Hoje (30), a COR anunciou que protestantes vão dar mais um passo e bloquear trecho da Estrada Bioceânica, na entrada de Puerto Suárez, à meia noite desta quinta-feira (31). O progresso da greve é uma tentativa de pressionar o governo para ceder nas reivindicações da categoria.
A COR estabelece que para uma pessoa trabalhar com produtividade que favoreça o empregador e mantenha o equilíbrio entre trabalho/empresa, em um dia de trabalho de 8h, deve ser minimamente cumprido:
1) O consumo de alimentos com um poder nutritivo mínimo de 2.500 calorias.

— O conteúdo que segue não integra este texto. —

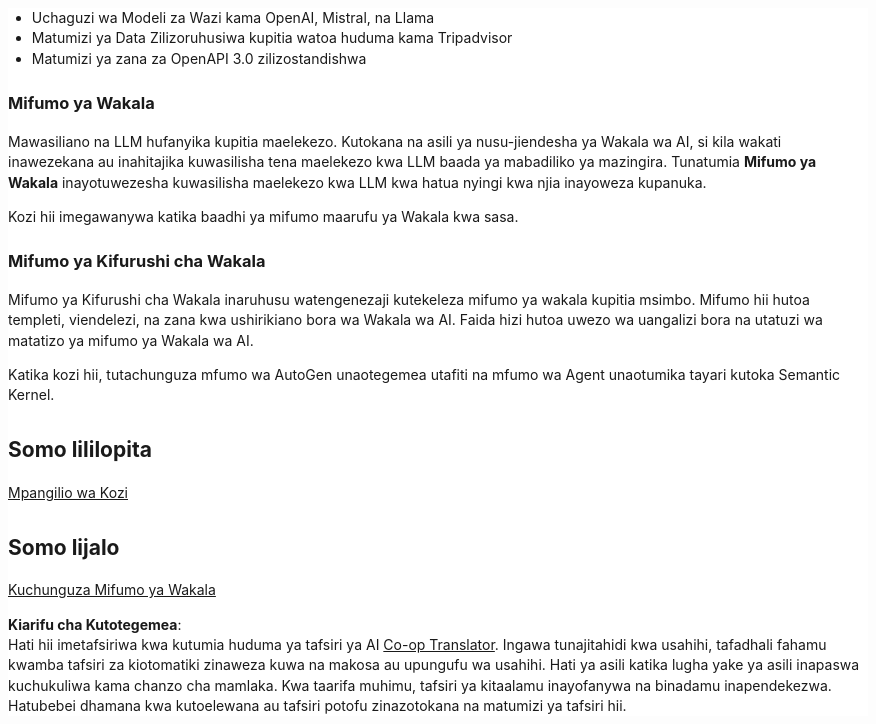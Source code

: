 - Uchaguzi wa Modeli za Wazi kama OpenAI, Mistral, na Llama
- Matumizi ya Data Zilizoruhusiwa kupitia watoa huduma kama Tripadvisor
- Matumizi ya zana za OpenAPI 3.0 zilizostandishwa

### Mifumo ya Wakala

Mawasiliano na LLM hufanyika kupitia maelekezo. Kutokana na asili ya nusu-jiendesha ya Wakala wa AI, si kila wakati inawezekana au inahitajika kuwasilisha tena maelekezo kwa LLM baada ya mabadiliko ya mazingira. Tunatumia **Mifumo ya Wakala** inayotuwezesha kuwasilisha maelekezo kwa LLM kwa hatua nyingi kwa njia inayoweza kupanuka.

Kozi hii imegawanywa katika baadhi ya mifumo maarufu ya Wakala kwa sasa.

### Mifumo ya Kifurushi cha Wakala

Mifumo ya Kifurushi cha Wakala inaruhusu watengenezaji kutekeleza mifumo ya wakala kupitia msimbo. Mifumo hii hutoa templeti, viendelezi, na zana kwa ushirikiano bora wa Wakala wa AI. Faida hizi hutoa uwezo wa uangalizi bora na utatuzi wa matatizo ya mifumo ya Wakala wa AI.

Katika kozi hii, tutachunguza mfumo wa AutoGen unaotegemea utafiti na mfumo wa Agent unaotumika tayari kutoka Semantic Kernel.

## Somo lililopita

[Mpangilio wa Kozi](../00-course-setup/README.md)

## Somo lijalo

[Kuchunguza Mifumo ya Wakala](../02-explore-agentic-frameworks/README.md)

**Kiarifu cha Kutotegemea**:  
Hati hii imetafsiriwa kwa kutumia huduma ya tafsiri ya AI [Co-op Translator](https://github.com/Azure/co-op-translator). Ingawa tunajitahidi kwa usahihi, tafadhali fahamu kwamba tafsiri za kiotomatiki zinaweza kuwa na makosa au upungufu wa usahihi. Hati ya asili katika lugha yake ya asili inapaswa kuchukuliwa kama chanzo cha mamlaka. Kwa taarifa muhimu, tafsiri ya kitaalamu inayofanywa na binadamu inapendekezwa. Hatubebei dhamana kwa kutoelewana au tafsiri potofu zinazotokana na matumizi ya tafsiri hii.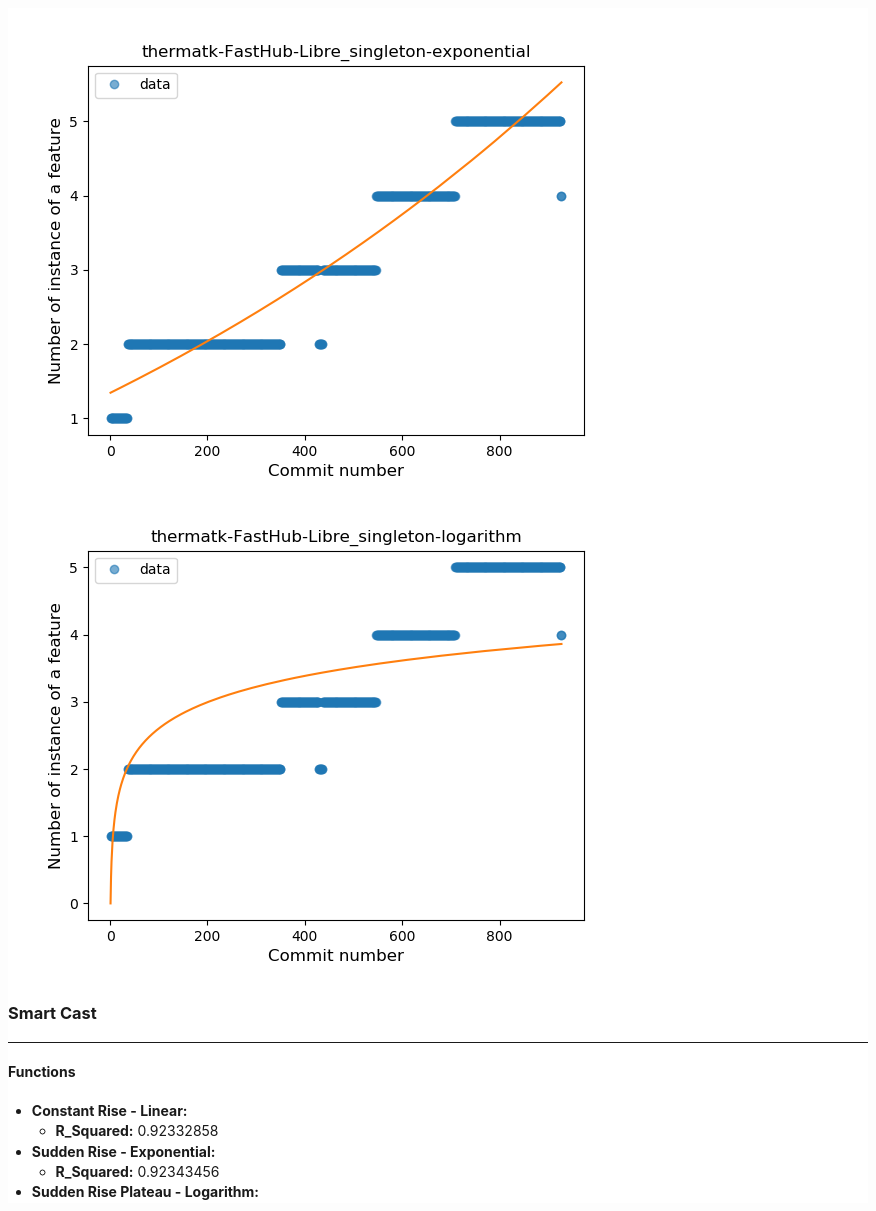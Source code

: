 ![thermatk-FastHub-Libre T4](../plots/thermatk-FastHub-Libre_singleton_T4.png)
![thermatk-FastHub-Libre T6](../plots/thermatk-FastHub-Libre_singleton_T6.png)
### <a name="smart_cast">Smart Cast</a>
----
#### Functions
* **Constant Rise - Linear:** ![equation](http://latex.codecogs.com/svg.latex?0.031649x%20&plus;%200.168017)
    * **R_Squared:** 0.92332858
* **Sudden Rise - Exponential:** ![equation](http://latex.codecogs.com/svg.latex?-72276.766598x%5E%7B1.000082%7D%20&plus;%20-371.660796)
    * **R_Squared:** 0.92343456
* **Sudden Rise Plateau - Logarithm:** ![equation](http://latex.codecogs.com/svg.latex?3.505875%5Clog_%7B3.70847%7D%28x%29%20&plus;%200.0)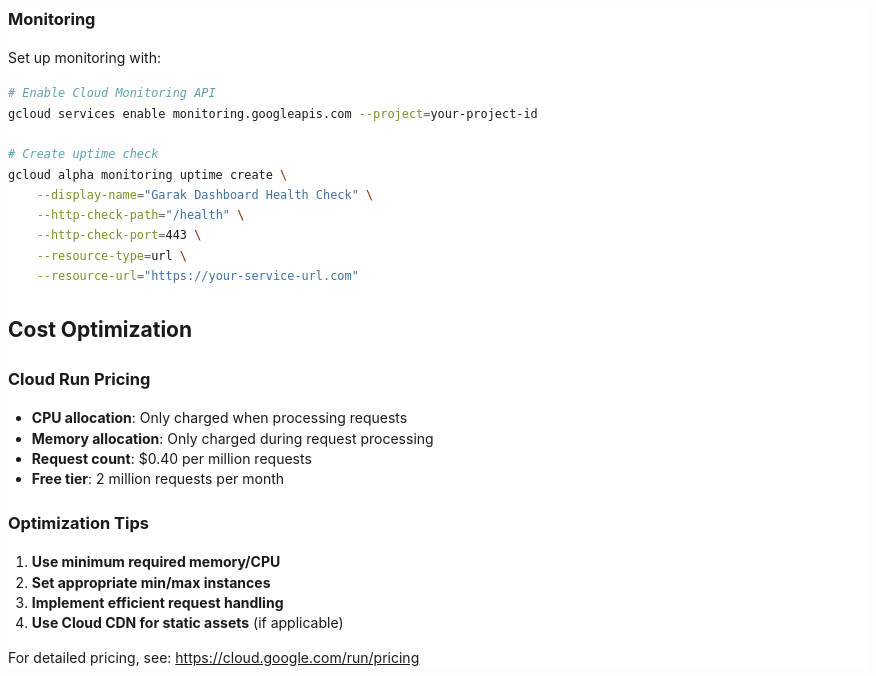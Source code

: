 ### Monitoring

Set up monitoring with:

```bash
# Enable Cloud Monitoring API
gcloud services enable monitoring.googleapis.com --project=your-project-id

# Create uptime check
gcloud alpha monitoring uptime create \
    --display-name="Garak Dashboard Health Check" \
    --http-check-path="/health" \
    --http-check-port=443 \
    --resource-type=url \
    --resource-url="https://your-service-url.com"
```

## Cost Optimization

### Cloud Run Pricing

- **CPU allocation**: Only charged when processing requests
- **Memory allocation**: Only charged during request processing
- **Request count**: $0.40 per million requests
- **Free tier**: 2 million requests per month

### Optimization Tips

1. **Use minimum required memory/CPU**
2. **Set appropriate min/max instances**
3. **Implement efficient request handling**
4. **Use Cloud CDN for static assets** (if applicable)

For detailed pricing, see: https://cloud.google.com/run/pricing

2) Uma remuneração para cobrir o custo de manter uma família de cinco membros com alimentação, vestuário, estudos e saúde
3) Descanso de 8 horas, direito a lazer com a família e possibilidade de estudar nas outras horas do dia.
Categoria afirma que vai manter as medidas de pressão com bloqueio nas estradas e ferrovias para defender a dignidade do trabalhador boliviano, e a possibilidade de fechar a fronteira com o Brasil, por Corumbá, é levada em consideração.